■ **DESCRIPTION OF THE TASK**
Return only those lines of the records below in which "TestRunner" appears.

(Dataset entries)
◇ ◇ ◇ ◇ ◇
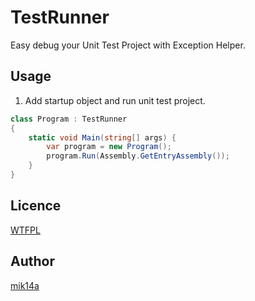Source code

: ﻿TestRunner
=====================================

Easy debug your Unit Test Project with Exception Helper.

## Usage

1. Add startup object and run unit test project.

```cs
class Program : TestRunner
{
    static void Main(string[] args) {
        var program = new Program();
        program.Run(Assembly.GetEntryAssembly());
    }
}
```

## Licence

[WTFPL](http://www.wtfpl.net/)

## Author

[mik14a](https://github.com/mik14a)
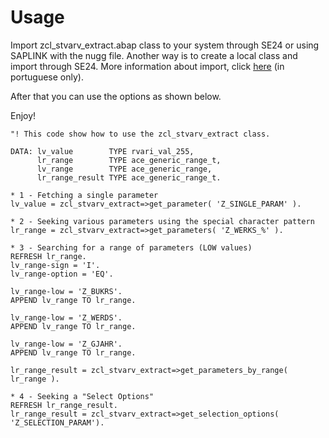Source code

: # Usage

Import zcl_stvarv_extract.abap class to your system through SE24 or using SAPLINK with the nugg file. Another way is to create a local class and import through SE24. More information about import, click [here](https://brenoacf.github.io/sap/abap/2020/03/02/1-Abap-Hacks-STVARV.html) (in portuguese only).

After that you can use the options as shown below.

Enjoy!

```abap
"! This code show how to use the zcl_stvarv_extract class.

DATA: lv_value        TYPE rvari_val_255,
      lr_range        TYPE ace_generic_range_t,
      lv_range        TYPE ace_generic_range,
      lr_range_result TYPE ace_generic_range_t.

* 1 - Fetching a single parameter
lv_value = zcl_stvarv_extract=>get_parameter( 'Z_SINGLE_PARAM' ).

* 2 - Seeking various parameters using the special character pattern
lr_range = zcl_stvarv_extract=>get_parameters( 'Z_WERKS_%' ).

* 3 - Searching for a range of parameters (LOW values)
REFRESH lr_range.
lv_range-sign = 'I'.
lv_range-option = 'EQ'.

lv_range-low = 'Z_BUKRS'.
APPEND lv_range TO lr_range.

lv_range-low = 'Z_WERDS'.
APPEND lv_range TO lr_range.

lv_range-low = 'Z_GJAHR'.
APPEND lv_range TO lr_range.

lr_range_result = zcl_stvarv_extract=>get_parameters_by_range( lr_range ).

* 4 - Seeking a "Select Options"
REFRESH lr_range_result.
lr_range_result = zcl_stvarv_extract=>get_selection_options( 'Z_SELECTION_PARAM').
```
◇ ◇ ◇ ◇ ◇
■ **EXERCISE RESPONSE**
: ﻿TestRunner
class Program : TestRunner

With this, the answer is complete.